Dünyanın en güzel, en zengin, en bereketli toprakları üzerinde yaşadığımızı anlatan Kültür ve Turizm Bakanı Ertuğrul Günay, şöyle konuştu: "Bu zenginliğin değerini bildiğimiz takdirde, gelecek günlerimizin bugün yaşadığımızdan daha iyi olacağına inanıyoruz. Bu güzelim topraklarda, sadece Antalya bu yıl 9 milyonu aşkın ziyaretçisini karşıladı. Bizimle, turizmde sözde dünyada yarışan bazı ülkelere, örneğin Akdeniz çanağında Mısır'a giden ziyaretçi kadar ziyaretçi, sadece Antalya'ya geliyor demektir. Sadece Antalya'da dünyada önemli turizm ülkelerinden herhangi birine giden ziyaretçi kadar ziyaretçiyi ağırlıyor. Bizim gayretimiz gelen ziyaretçilerin ülkemize daha fazla gelir bırakması ve esnafımızın halkımızın hem istihdam, hem üretim, hem tüketim alanında çalışanların bu zenginlikten daha fazla yararlanmasını sağlamaya çalışmaktır. Tüm gayretimiz bu."
25 MİLYON TURİST REKORU
Türkiye olarak şu günlerde 25 milyon rakamını geride bıraktıklarını hatırlatan Günay, Kasım ayı sonu itibariyle 25 milyon 250 bin üzerine çıkıldığını 2008 yılını 26 milyon eşiklerinde bir yerde bu yerde kapatmış olacaklarını ifade etti. Beş yıl önce bu rakamın 12 milyon olduğunu anlatan Bakan Günay, şunları söyledi: "Beş yıl içinde Türkiye'ye gelen ziyaretçi sayısı ikiye katlandı. Şehirlerimizde buna uygun bir alt yapıya, tarihini, sokağını, yeme içme mekanlarını, ayağa kaldırarak buna hazır hale getirmeye çalışıyoruz. Türkiye'yi dünyanın vazgeçilmez, önemli, en prestijli, en saygın turizm ülkelerinden marka ülkelerinden birisi haline getirmek istiyoruz. Vazgeçilmez, marka değerinde turizm ülkesi olmak için de düne sahip çıkmak, kültüre, altyapıya sahip çıkmak, temiz bir mekan ve güleryüz kavramını turizmde ilke haline getirmek istiyoruz. Böyle bir turizm için çalışıyoruz."

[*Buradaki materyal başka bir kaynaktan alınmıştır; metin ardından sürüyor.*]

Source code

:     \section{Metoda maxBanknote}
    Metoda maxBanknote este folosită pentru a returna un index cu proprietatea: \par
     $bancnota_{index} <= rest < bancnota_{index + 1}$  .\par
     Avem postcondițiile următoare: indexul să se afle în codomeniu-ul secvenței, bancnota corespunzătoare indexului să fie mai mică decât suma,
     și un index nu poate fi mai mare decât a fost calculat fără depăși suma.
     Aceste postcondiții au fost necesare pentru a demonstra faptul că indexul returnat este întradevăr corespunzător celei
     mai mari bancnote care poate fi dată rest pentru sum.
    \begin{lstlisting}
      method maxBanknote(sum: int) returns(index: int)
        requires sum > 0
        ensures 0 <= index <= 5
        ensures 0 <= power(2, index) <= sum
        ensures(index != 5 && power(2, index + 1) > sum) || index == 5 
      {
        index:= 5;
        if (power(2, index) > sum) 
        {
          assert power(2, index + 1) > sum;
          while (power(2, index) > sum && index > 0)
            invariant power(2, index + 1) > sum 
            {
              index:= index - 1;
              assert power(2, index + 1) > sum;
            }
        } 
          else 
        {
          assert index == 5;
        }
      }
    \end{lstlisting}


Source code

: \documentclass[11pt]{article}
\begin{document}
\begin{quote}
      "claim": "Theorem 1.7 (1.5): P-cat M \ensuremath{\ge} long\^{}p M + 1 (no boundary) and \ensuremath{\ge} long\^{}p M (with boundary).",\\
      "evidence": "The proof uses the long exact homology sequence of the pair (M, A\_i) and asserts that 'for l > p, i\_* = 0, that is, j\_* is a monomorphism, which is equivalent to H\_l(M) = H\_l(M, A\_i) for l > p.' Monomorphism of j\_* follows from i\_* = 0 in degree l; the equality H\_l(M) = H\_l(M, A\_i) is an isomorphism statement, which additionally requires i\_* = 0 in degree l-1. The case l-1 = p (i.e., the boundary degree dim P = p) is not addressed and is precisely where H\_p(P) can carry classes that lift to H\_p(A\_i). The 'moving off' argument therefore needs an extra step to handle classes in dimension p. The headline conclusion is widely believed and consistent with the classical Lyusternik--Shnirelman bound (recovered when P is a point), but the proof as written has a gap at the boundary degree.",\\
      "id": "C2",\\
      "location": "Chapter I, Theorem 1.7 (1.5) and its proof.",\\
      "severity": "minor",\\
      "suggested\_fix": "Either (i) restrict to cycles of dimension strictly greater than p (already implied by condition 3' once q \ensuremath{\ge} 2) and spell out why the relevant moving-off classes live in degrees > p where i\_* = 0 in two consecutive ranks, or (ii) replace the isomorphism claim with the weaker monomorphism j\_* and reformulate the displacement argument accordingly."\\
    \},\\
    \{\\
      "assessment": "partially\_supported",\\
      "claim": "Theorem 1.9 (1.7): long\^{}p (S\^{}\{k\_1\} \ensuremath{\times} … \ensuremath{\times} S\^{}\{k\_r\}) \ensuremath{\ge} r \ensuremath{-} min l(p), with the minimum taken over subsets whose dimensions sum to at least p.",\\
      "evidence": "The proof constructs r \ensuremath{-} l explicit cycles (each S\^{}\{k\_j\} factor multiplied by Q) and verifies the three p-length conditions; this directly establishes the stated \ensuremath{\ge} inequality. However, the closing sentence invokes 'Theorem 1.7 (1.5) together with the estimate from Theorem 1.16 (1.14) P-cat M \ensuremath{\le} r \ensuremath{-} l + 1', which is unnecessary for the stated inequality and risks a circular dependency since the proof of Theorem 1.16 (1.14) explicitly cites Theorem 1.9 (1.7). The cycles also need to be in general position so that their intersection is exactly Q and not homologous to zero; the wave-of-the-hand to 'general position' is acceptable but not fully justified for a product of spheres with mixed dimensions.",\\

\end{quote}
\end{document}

Antalya'yı Türkiye turizminde çok önemsediğini anlatan Bakan Günay, sözlerini şöyle sürdürdü: "Türkiye'nin bütününü turizm açısından çok şanslı, çok geleceği açık, ufku geniş görüyorum ama Antalya'yı elbette çok önemsiyorum. Olimpos'tan itibaren Fethiye'ye kadar olan bu bölgeyi de çok farklı bir turizm, doğayı tahrip etmeyen. Tarihi çok öne çıkaran prestijli, farklı bir turizm potansiyelinin merkezi olarak da görüyorum. "
Açılışın ardından vatandaşlarla sohbet eden Günay'a Zekiye Yüksel isimli emekli bir öğretmen kıyıların turizme peşkeş çekildiğini iddia ederek tepki gösterdi. Bakan Günay ise, "bırakın eski kafalılığı, buraları turizme kazandırıyoruz, peşkeş çekmiyoruz" karşılığını verdi.